By Paul Adunwoke
This year’s World Hypertension Day will be marked on May 17. And to prevent the disease, Nigerians have been advised to engage in healthy lifestyle practices, eat less salt, exercise regularly, eat more fruits, quit smoking, have regular blood pressure checks, reduce stress and visit doctors for help when necessary.
Although the World Health Organisation (WHO), prescribed one doctor to 600 people, but presently, statistics have shown that there is one doctor to about 6,000 Nigerians, which limits access to treatment of hypertension and its complications.
In view of this, a Consultant Physician/Nephrologist at the Medical Department, Lagos State University Teaching Hospital, Ikeja, Lagos, Dr Adebowale Adekoya, has advised government to prevent hypertension and curb deaths that may occur from it, by creating more awareness on the condition.
He said It will also help, if government can create free blood pressure checking points, where people can easily walk in and undergo check for free, as well as receive advice or referral to a clinic, if necessary.

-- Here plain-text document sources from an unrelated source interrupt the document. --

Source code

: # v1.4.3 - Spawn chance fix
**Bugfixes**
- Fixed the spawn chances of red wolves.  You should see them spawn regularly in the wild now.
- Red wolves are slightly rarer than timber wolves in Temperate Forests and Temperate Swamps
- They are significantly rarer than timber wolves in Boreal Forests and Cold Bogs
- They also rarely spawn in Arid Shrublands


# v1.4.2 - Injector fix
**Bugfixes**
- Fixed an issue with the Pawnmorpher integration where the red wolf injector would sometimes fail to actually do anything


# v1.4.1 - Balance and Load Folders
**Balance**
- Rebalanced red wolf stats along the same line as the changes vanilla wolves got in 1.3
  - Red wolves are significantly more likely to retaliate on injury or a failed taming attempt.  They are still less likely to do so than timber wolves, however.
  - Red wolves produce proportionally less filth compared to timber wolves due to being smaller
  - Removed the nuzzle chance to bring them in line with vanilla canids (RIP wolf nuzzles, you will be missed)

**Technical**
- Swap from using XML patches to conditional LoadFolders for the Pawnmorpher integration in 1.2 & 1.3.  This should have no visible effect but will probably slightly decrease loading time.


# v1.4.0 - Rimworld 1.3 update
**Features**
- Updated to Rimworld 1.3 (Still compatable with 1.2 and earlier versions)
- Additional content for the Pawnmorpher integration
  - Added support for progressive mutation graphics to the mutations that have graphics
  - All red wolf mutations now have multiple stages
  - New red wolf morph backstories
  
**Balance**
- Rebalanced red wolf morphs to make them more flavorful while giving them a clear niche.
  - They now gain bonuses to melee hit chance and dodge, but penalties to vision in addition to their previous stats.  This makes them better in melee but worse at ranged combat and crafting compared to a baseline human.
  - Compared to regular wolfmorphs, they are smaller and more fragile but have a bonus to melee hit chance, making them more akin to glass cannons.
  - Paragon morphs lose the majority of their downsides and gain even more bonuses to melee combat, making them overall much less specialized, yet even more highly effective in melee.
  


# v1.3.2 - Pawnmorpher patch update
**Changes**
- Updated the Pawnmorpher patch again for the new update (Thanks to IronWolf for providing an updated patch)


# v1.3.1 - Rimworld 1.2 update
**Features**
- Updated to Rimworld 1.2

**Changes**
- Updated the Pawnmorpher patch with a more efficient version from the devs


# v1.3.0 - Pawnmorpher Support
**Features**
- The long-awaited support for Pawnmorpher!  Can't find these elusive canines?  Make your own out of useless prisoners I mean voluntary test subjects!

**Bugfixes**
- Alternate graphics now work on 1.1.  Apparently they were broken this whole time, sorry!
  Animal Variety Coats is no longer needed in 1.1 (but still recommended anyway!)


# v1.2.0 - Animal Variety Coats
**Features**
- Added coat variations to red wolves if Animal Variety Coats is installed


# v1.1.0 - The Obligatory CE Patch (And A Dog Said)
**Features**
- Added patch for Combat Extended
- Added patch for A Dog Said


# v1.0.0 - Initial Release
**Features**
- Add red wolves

He noted that effective National Health Insurance Scheme (NHIS) would encourage proper health-seeking behaviour and reduce the financial burden of out-of-pocket payment for medications and health services, which may hinder people from procuring medications they need for treatment.
“Government should invest heavily in health care delivery, while essential medications like anti-hypertensive should be available and affordable.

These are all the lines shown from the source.